%%

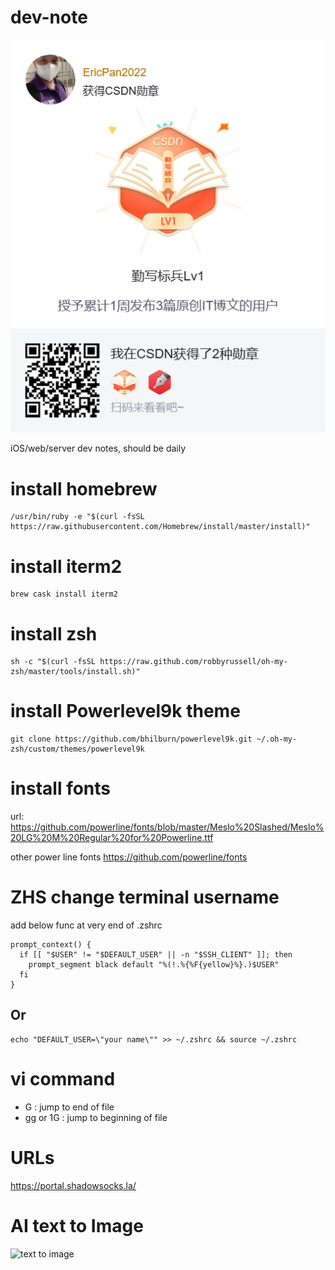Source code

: # dev-note
![CSDN Bages](./images/csdn_bages.png)

iOS/web/server dev notes, should be daily

# install homebrew 
```
/usr/bin/ruby -e "$(curl -fsSL https://raw.githubusercontent.com/Homebrew/install/master/install)"
```

# install iterm2 
```
brew cask install iterm2
```
# install zsh 
```
sh -c "$(curl -fsSL https://raw.github.com/robbyrussell/oh-my-zsh/master/tools/install.sh)"
```
# install  Powerlevel9k theme
```
git clone https://github.com/bhilburn/powerlevel9k.git ~/.oh-my-zsh/custom/themes/powerlevel9k
```

# install fonts 
url: https://github.com/powerline/fonts/blob/master/Meslo%20Slashed/Meslo%20LG%20M%20Regular%20for%20Powerline.ttf

other power line fonts 
https://github.com/powerline/fonts

# ZHS change terminal username 
add below func at very end of .zshrc

```
prompt_context() {
  if [[ "$USER" != "$DEFAULT_USER" || -n "$SSH_CLIENT" ]]; then
    prompt_segment black default "%(!.%{%F{yellow}%}.)$USER"
  fi
}
```
## Or 
```
echo "DEFAULT_USER=\"your name\"" >> ~/.zshrc && source ~/.zshrc
```

# vi command 
- G : jump to end of file
- gg or 1G : jump to beginning of file

# URLs
https://portal.shadowsocks.la/

# AI text to Image

![text to image](https://image.pollinations.ai/prompt/a%20Girl%20in%20blue%20JK%20Skirt?width=512&height=512&seed=329382942703723)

%%

Checking the data above line by line, please work out how many lines include "jump", and reply with the number only.

*ANSWER TO THE EXERCISE:*
2